◆ Data to use:
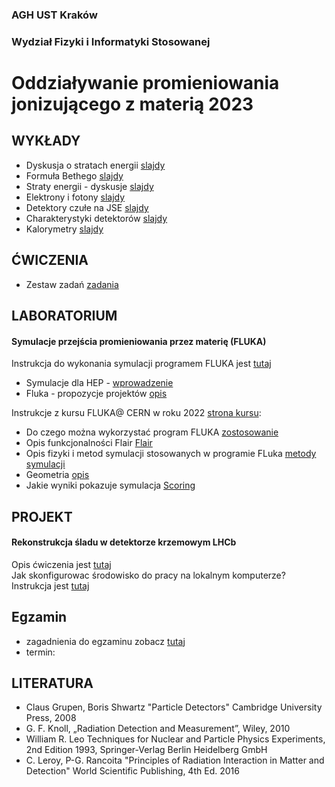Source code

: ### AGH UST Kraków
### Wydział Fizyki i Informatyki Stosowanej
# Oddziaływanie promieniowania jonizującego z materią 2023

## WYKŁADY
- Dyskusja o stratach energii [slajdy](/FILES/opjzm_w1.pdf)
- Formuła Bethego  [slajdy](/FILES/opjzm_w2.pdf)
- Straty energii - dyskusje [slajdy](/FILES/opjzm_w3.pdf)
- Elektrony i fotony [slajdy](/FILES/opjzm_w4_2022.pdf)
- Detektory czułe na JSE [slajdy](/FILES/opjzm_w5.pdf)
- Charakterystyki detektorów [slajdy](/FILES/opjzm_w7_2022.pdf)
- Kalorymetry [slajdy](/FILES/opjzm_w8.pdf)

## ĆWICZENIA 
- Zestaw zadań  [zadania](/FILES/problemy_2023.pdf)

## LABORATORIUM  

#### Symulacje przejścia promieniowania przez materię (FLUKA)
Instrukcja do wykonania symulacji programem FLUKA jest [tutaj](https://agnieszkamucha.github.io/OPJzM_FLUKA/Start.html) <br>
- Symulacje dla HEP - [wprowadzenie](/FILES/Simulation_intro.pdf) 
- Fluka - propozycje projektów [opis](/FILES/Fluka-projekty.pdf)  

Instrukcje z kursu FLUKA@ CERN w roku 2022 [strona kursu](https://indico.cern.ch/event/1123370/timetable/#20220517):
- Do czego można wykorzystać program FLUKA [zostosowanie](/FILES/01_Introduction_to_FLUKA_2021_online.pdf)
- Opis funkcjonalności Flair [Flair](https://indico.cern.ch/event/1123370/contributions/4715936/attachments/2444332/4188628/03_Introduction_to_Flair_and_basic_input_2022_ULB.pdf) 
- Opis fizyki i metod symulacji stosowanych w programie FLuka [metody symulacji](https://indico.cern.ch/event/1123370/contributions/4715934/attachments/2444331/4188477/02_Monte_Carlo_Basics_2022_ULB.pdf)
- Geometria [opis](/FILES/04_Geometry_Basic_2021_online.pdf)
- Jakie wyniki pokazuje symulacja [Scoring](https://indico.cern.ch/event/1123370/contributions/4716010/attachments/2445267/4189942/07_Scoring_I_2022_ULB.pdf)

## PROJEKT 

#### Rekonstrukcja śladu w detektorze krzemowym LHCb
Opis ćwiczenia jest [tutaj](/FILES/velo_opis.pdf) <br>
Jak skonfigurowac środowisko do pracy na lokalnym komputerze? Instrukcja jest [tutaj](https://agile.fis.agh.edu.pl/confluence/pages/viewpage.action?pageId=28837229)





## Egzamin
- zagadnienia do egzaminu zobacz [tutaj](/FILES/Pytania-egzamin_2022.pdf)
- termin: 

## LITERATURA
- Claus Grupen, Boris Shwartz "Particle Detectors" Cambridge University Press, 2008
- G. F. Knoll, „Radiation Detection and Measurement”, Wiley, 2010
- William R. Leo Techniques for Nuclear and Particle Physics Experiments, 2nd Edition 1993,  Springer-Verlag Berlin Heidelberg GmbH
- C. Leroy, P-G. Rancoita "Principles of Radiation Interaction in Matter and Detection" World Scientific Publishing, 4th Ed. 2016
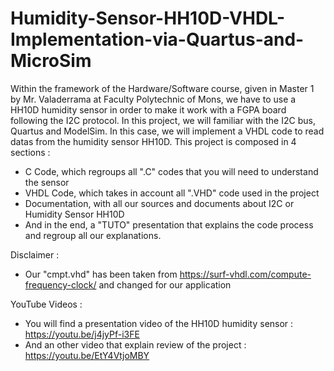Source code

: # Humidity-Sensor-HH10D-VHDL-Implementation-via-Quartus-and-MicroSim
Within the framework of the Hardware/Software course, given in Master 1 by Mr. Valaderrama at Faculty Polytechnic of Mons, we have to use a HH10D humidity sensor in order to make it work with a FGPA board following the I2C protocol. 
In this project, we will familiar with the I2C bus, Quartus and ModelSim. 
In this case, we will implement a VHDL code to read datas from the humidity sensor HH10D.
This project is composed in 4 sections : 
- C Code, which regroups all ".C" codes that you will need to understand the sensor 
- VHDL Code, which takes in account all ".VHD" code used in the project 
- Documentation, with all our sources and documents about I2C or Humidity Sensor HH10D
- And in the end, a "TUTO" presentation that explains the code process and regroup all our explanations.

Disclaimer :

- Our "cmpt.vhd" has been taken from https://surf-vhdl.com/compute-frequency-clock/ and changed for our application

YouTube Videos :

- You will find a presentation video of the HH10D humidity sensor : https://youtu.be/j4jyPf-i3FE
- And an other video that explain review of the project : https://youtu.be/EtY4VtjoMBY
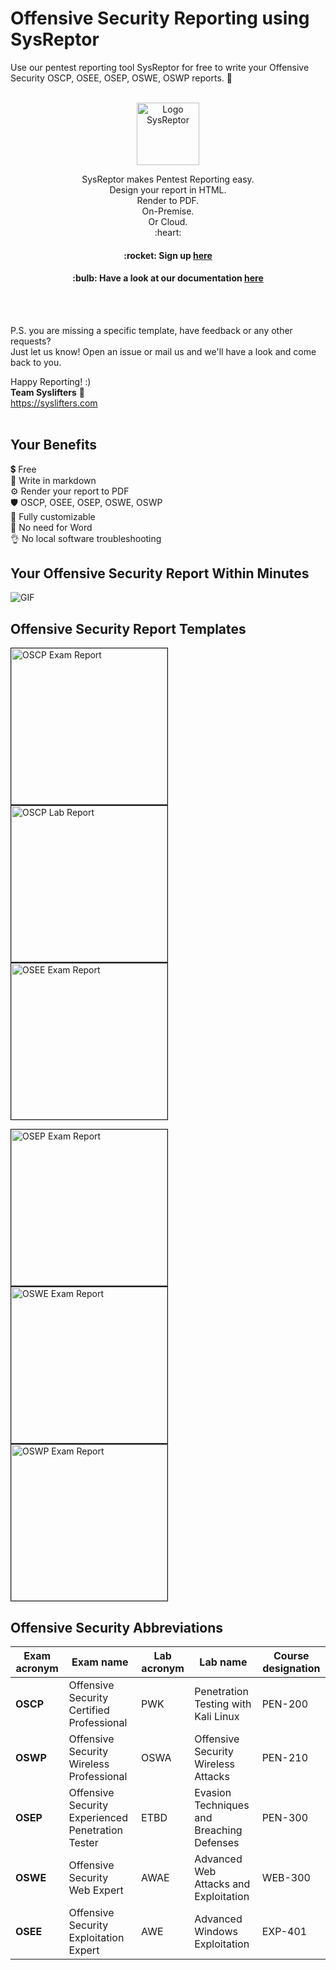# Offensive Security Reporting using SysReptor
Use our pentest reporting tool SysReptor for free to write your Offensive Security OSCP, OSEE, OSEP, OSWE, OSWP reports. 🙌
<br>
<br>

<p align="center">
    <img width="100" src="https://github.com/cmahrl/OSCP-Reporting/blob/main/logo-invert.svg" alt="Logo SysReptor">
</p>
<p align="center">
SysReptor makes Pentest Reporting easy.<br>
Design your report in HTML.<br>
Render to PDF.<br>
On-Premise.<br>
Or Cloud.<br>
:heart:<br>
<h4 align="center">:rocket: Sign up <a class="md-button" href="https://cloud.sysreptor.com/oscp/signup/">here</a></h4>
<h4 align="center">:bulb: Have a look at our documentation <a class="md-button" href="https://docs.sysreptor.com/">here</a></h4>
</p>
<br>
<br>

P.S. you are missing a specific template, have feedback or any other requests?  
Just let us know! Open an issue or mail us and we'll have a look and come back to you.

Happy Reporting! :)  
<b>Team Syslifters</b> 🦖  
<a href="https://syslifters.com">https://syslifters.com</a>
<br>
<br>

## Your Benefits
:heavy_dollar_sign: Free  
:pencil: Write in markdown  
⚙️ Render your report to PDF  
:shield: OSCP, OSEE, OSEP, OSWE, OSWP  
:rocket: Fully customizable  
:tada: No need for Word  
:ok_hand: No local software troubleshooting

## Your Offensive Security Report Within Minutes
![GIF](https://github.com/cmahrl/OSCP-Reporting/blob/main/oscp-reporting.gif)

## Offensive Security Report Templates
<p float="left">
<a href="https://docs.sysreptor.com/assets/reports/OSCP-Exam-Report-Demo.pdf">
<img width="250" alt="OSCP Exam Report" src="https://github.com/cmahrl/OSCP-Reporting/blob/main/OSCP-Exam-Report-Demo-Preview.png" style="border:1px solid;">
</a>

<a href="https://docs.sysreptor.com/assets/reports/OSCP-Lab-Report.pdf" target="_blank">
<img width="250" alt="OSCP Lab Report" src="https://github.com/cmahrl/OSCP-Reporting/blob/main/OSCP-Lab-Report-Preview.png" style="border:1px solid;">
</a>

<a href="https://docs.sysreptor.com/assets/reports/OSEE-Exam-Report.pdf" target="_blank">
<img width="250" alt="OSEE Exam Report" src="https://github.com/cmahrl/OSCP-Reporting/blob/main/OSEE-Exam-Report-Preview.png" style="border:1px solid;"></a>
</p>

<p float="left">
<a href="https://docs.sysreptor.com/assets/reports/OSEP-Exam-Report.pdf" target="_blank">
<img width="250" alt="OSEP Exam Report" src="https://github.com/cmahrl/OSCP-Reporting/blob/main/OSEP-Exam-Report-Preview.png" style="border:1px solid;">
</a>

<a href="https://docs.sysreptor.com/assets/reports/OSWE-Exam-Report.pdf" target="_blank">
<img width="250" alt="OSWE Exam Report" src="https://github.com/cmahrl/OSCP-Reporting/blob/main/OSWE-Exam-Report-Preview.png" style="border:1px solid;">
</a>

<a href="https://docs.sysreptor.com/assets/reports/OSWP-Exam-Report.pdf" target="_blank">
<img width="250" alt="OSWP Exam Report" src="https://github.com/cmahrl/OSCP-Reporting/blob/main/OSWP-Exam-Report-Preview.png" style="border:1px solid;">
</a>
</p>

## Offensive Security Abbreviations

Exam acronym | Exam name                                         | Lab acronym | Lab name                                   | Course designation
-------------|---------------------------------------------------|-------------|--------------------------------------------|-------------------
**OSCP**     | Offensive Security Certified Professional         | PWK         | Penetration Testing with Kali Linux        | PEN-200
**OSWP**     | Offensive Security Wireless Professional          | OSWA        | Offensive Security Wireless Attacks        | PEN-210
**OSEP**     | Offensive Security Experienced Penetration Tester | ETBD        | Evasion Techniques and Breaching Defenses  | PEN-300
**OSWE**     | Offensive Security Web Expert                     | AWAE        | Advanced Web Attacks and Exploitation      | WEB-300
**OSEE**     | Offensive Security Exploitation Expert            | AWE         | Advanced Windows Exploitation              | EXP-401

◆ What this task involves:
Go through the material above and report each line containing "OSWE".

◆ Task result:
Use our pentest reporting tool SysReptor for free to write your Offensive Security OSCP, OSEE, OSEP, OSWE, OSWP reports. 🙌
:shield: OSCP, OSEE, OSEP, OSWE, OSWP  
<a href="https://docs.sysreptor.com/assets/reports/OSWE-Exam-Report.pdf" target="_blank">
<img width="250" alt="OSWE Exam Report" src="https://github.com/cmahrl/OSCP-Reporting/blob/main/OSWE-Exam-Report-Preview.png" style="border:1px solid;">
**OSWE**     | Offensive Security Web Expert                     | AWAE        | Advanced Web Attacks and Exploitation      | WEB-300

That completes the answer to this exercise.